If you are using multicast, then I understand the routers dropping the
packets unless you have made the static entries mentioned a while back.
That also includes Layer 3 switches...which 'route'

--
Chuck Timon, Jr.
Microsoft Corporation
Windows Server 2008 Readiness Team
This posting is provided 'AS IS" with no warranties, and confers no
rights.
"Bookham Measures" <bookham_measures_no_spam@xxxxxxxxx> wrote in message
news:uWESguS8HHA.1188@xxxxxxxxxxxxxxxxxxxxxxx
The Cluster MAC, the same one that he has added the static ARP mapping
for.

I was feeling nervous about our teaming-capable adapter as I read it
might be sending out heartbeats, so I disabled it AND configured the
cluster on a separate DLink card in multicast mode. This then lead to
even more spurious results which I have posted in another thread entitled
'Cluster IP no reply - Additional IPs reply ok'.

I am losing the plot with NLB, I have spent a week trying to get it
working.


"Chuck [MSFT]" <ctimon@xxxxxxxxxxxxxxxxxxxx> wrote in message
news:O%236GmSP8HHA.3916@xxxxxxxxxxxxxxxxxxxxxxx
What is the MAC address being added when the router guys sees it?

--
Chuck Timon, Jr.
Microsoft Corporation
Windows Server 2008 Readiness Team
This posting is provided 'AS IS" with no warranties, and confers no
rights.
"David Morgan" <microsoft_newsgroups@xxxxxxxxxxxxxxxxxxxxxxx> wrote in
message news:%23rjupRM8HHA.4584@xxxxxxxxxxxxxxxxxxxxxxx
In fact, I'm back to square one, as I would only need a hub if I had
two servers in the cluster.

Well, with one server we have this problem.

One server with no cluster configured - all works ok. Pings from inside
and outside subnet no problem
Same server with cluster configured on it - all works ok local subnet -
ping times out or no reply from outside local subnet.

When static ARP mappings are added all works ok. Our router guy says
that he can see the arp entries being added but then they disappear
again. Why is this? I am sure that no other information is coming
from else where that could be confusing it.

This is proving to be so complicated and I've had to read so much more
than I should have done, but it's still failing!!!!



"Bookham Measures" <bookham_measures_no_spam@xxxxxxxxx> wrote in
message news:%23SiD2BL8HHA.4612@xxxxxxxxxxxxxxxxxxxxxxx
OK, so the problem is that we had a VLAN on our switch when in fact we
should have been using a hub.

Who the heck has hubs these days! The documentation is a bit vague in
this area. It implies a VLAN would suffice.
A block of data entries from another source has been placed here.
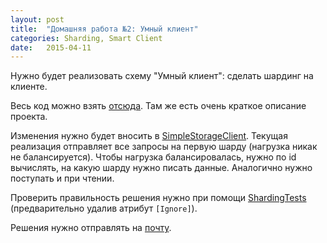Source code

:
 ```yaml
---
layout: post
title:  "Домашняя работа №2: Умный клиент"
categories: Sharding, Smart Client
date:   2015-04-11
---
```


Нужно будет реализовать схему "Умный клиент": сделать шардинг на клиенте.

Весь код можно взять [отсюда](https://github.com/ar7z1/courses). Там же есть очень краткое описание проекта.

Изменения нужно будет вносить в [SimpleStorageClient](https://github.com/ar7z1/courses/blob/master/SimpleStorage/Client/SimpleStorageClient.cs). Текущая реализация отправляет все запросы на первую шарду (нагрузка никак не балансируется). Чтобы нагрузка балансировалась, нужно по id вычислять, на какую шарду нужно писать данные. Аналогично нужно поступать и при чтении.

Проверить правильность решения нужно при помощи [ShardingTests](https://github.com/ar7z1/courses/blob/master/SimpleStorage/SimpleStorage.Tests/ShardingTests.cs) (предварительно удалив атрибут `[Ignore]`).

Решения нужно отправлять на [почту](mailto:art@skbkontur.ru).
"Chuck [MSFT]" <ctimon@xxxxxxxxxxxxxxxxxxxx> wrote in message
news:OBl$Yz67HHA.5316@xxxxxxxxxxxxxxxxxxxxxxx
Yeah, ARP is defined by RFC. So, networking devices, by RFC, are
supposed to only update their ARP tables when a packet is
received...and that's it. Of course, there exists the capability
place 'static' entries in the ARP tables which needs to be done for
routers when using Multicast with NLB. I did run into a similar
scenario years ago, and it took getting a CCIE in onsite late a night
to finally figure out it was an upstream Layer 3 switch that was
causing the problem. The way he did it was to simultaneously monitor
the ARP table updates for several switches until he found the
culprit.

Good hunting.

--
Chuck Timon, Jr.
Microsoft Corporation
Windows Server 2008 Readiness Team
This posting is provided 'AS IS" with no warranties, and confers no
rights.
"Bookham Measures" <bookham_measures_no_spam@xxxxxxxxx> wrote in
message news:OLphBz57HHA.5360@xxxxxxxxxxxxxxxxxxxxxxx
Thanks Chuck.

I thought that the litmus test was that the router functions fine
when no NLB is installed, but when it is, things start going screwy.
The NLB functions fine on the local network before going through any
routers as well. The servers are a couple of switches away from the
router so I would have thought that any duplicate MAC info. or
similar would have been come irrelavent/concealed at the router.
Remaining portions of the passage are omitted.